*Aim of the task*. Transcribe everything in the listing below exactly, except the pictures.

*Source material*.
Content starts

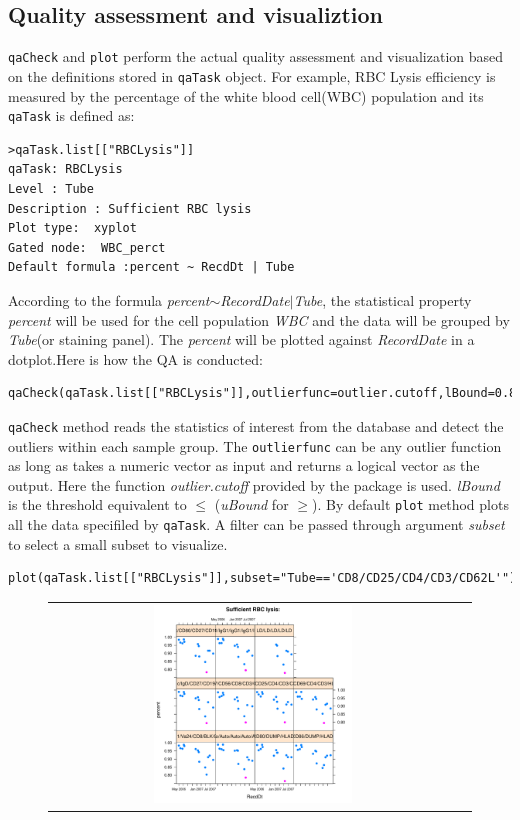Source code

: \documentclass[10pt]{bmc_article}
\newenvironment{bmcformat}{\baselineskip20pt\sloppy\setboolean{publ}{false}}{\baselineskip20pt\sloppy}
\begin{document}
\begin{bmcformat}
\subsection{Quality assessment and visualiztion} 
\texttt{qaCheck} and \texttt{plot} perform the actual quality assessment and
visualization based on the definitions stored in \texttt{qaTask} object. For example, RBC
Lysis efficiency is measured by the percentage of the white blood cell(WBC) population and its \texttt{qaTask} is defined as:
\begin{verbatim}
>qaTask.list[["RBCLysis"]]
qaTask: RBCLysis 
Level : Tube 
Description : Sufficient RBC lysis 
Plot type:  xyplot
Gated node:  WBC_perct
Default formula :percent ~ RecdDt | Tube
\end{verbatim}
According to the formula \emph{percent$\sim$RecordDate$|$Tube}, the statistical
property \emph{percent} will be used for the cell population \emph{WBC} and the
data will be grouped by \emph{Tube}(or staining panel). The \emph{percent}
will be plotted against \emph{RecordDate} in a dotplot.Here is how the QA is
conducted:
\begin{verbatim}
qaCheck(qaTask.list[["RBCLysis"]],outlierfunc=outlier.cutoff,lBound=0.8)
\end{verbatim}
\texttt{qaCheck} method reads the statistics of interest from the database
and detect the outliers within each sample group. The
\texttt{outlierfunc} can be any outlier function as long as takes a numeric
vector as input and returns a logical vector as the output. 
Here the function \emph{outlier.cutoff} provided by the package is used.
\emph{lBound} is the threshold equivalent to $\leq$ (\emph{uBound} for $\geq$).
By default \texttt{plot} method plots all the data specifiled by \texttt{qaTask}.
A filter can be passed through argument \emph{subset} to select a small subset to
visualize.
 \begin{verbatim}
plot(qaTask.list[["RBCLysis"]],subset="Tube=='CD8/CD25/CD4/CD3/CD62L'")
\end{verbatim}%
\begin{figure}[h]
\begin{tabular}{cc}
\includegraphics[width=0.5\textwidth]{image/RBCLysis_all.pdf}&

\end{tabular}
\end{figure}
\end{bmcformat}
\end{document}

Content ends

*Result below*.
Source code

: \documentclass[10pt]{bmc_article}
\newenvironment{bmcformat}{\baselineskip20pt\sloppy\setboolean{publ}{false}}{\baselineskip20pt\sloppy}
\begin{document}
\begin{bmcformat}
\subsection{Quality assessment and visualiztion} 
\texttt{qaCheck} and \texttt{plot} perform the actual quality assessment and
visualization based on the definitions stored in \texttt{qaTask} object. For example, RBC
Lysis efficiency is measured by the percentage of the white blood cell(WBC) population and its \texttt{qaTask} is defined as:
\begin{verbatim}
>qaTask.list[["RBCLysis"]]
qaTask: RBCLysis 
Level : Tube 
Description : Sufficient RBC lysis 
Plot type:  xyplot
Gated node:  WBC_perct
Default formula :percent ~ RecdDt | Tube
\end{verbatim}
According to the formula \emph{percent$\sim$RecordDate$|$Tube}, the statistical
property \emph{percent} will be used for the cell population \emph{WBC} and the
data will be grouped by \emph{Tube}(or staining panel). The \emph{percent}
will be plotted against \emph{RecordDate} in a dotplot.Here is how the QA is
conducted:
\begin{verbatim}
qaCheck(qaTask.list[["RBCLysis"]],outlierfunc=outlier.cutoff,lBound=0.8)
\end{verbatim}
\texttt{qaCheck} method reads the statistics of interest from the database
and detect the outliers within each sample group. The
\texttt{outlierfunc} can be any outlier function as long as takes a numeric
vector as input and returns a logical vector as the output. 
Here the function \emph{outlier.cutoff} provided by the package is used.
\emph{lBound} is the threshold equivalent to $\leq$ (\emph{uBound} for $\geq$).
By default \texttt{plot} method plots all the data specifiled by \texttt{qaTask}.
A filter can be passed through argument \emph{subset} to select a small subset to
visualize.
 \begin{verbatim}
plot(qaTask.list[["RBCLysis"]],subset="Tube=='CD8/CD25/CD4/CD3/CD62L'")
\end{verbatim}%
\begin{figure}[h]
\begin{tabular}{cc}
\includegraphics[width=0.5\textwidth]{image/RBCLysis_all.pdf}&

\end{tabular}
\end{figure}
\end{bmcformat}
\end{document}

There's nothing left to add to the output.